つまりどういうことかというと、主人公おっこは大切な人が亡くなったことで心の病になってしまっていたのです。

主人公おっこは両親を亡くしたというのにすごく明るく生きています。
すごく健気でいい子と思うのですが、正確には違うと思います。
がっこうぐらし!』の主人公の症状が軽いヤツになっていると思われます。

おっこが両親が亡くなっても暗くならないのは、頭では死んだことを理解していても、心では認めていないアンバランスな状態になっているのです。
その整合性を保つため、無意識が夢の形で両親の思い出を見させて、現実と繋げているのです。

両親が亡くなったことを認めていなかったのは、山ちゃんの正体を知ったときに取り乱して「お父さん、お母さん、死んでないよね?」と言っていたことから明らかです。
おっことしてはあの時点で初めて両親の死を心から認識したのだと思います。だからこそあの取り乱し様なのです。

「胸騒ぎがしたから」という理由で再登場グローリーさんですが、車を飛ばしてきたからといっても数時間は掛かると思わるので、胸騒ぎがしたのは山ちゃんの正体をおっこが知る前のはずです。
ではどのタイミングだったのでしょう?
おそらくそれは、おっこと山ちゃんの初対面の時だと思います。
自分は、山ちゃんが杖をついて登場したシーンで、「あっ、この人、トラックの運転者じゃない? 児童向けの小説ってそこまでするの? サドっ気たっぷりだなぁ……」などと思ったりしました。
その後、臓器摘出の食事制限とかで、「あれ? トラックの運ちゃんじゃない? 一安心」などとミスリードに翻弄されたりしてました。

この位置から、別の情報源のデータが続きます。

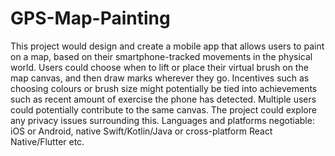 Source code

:# GPS-Map-Painting
This project would design and create a mobile app that allows users to paint on a map, based on their smartphone-tracked movements in the physical world. Users could choose when to lift or place their virtual brush on the map canvas, and then draw marks wherever they go. Incentives such as choosing colours or brush size might potentially be tied into achievements such as recent amount of exercise the phone has detected. Multiple users could potentially contribute to the same canvas. The project could explore any privacy issues surrounding this.
Languages and platforms negotiable: iOS or Android, native Swift/Kotlin/Java or cross-platform React Native/Flutter etc.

話変わって、おっこがバランスの崩れた状態というのは、神楽の練習でも表現されています。
若おかみになることや、神楽を舞うのも元々はおっこの意思ではありません。若おかみはお祖母さんの希望だし、神楽は両親の憧れ。
口では真剣にやっていると言っても、実は心の底では本心ではなかったのではないでしょうか?
神楽の練習でミスをするのは当然。
ラストで神楽をちゃんと舞えるようになったのは、人から言われたことではなく、自分の意思でやると決めたためだと思われます。
最初はトカゲを怖がっていたおっこが、最後にはトカゲを触れるようにまで成長しています。『赦し』のテーマ含めて、90分の中で描ききったりしてこれはかなりすごいです。

花咲くいろは』と思って見にいったら『アルプス物語 わたしのアンネット』だったという……。